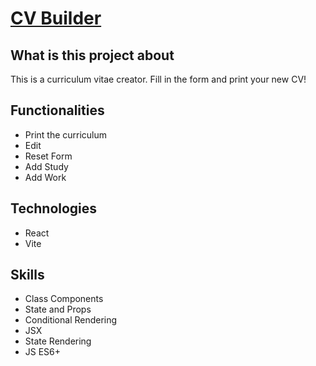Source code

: <h1><a href=''>CV Builder</a></h1>

<h2>What is this project about</h2>
 <p>This is a curriculum vitae creator. Fill in the form and print your new CV!</p>

<h2>Functionalities</h2>
  <ul>
    <li>Print the curriculum</li>
    <li>Edit</li>
    <li>Reset Form</li>
    <li>Add Study</li>
    <li>Add Work</li>
  </ul>
  
<h2>Technologies</h2>
    <ul>
    <li>React</li>
    <li>Vite</li>
  </ul>

<h2>Skills</h2>
    <ul>
    <li>Class Components</li>
    <li>State and Props</li>
    <li>Conditional Rendering</li>
    <li>JSX</li>
    <li>State Rendering</li>
    <li>JS ES6+</li>
  </ul>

....................

▸ **WHAT IS EXPECTED**:
Transcribe each entry precisely as given, leaving the pictures out.

▸ **RESPONSE AREA**:
Source code

: <h1><a href=''>CV Builder</a></h1>

<h2>What is this project about</h2>
 <p>This is a curriculum vitae creator. Fill in the form and print your new CV!</p>

<h2>Functionalities</h2>
  <ul>
    <li>Print the curriculum</li>
    <li>Edit</li>
    <li>Reset Form</li>
    <li>Add Study</li>
    <li>Add Work</li>
  </ul>
  
<h2>Technologies</h2>
    <ul>
    <li>React</li>
    <li>Vite</li>
  </ul>

<h2>Skills</h2>
    <ul>
    <li>Class Components</li>
    <li>State and Props</li>
    <li>Conditional Rendering</li>
    <li>JSX</li>
    <li>State Rendering</li>
    <li>JS ES6+</li>
  </ul>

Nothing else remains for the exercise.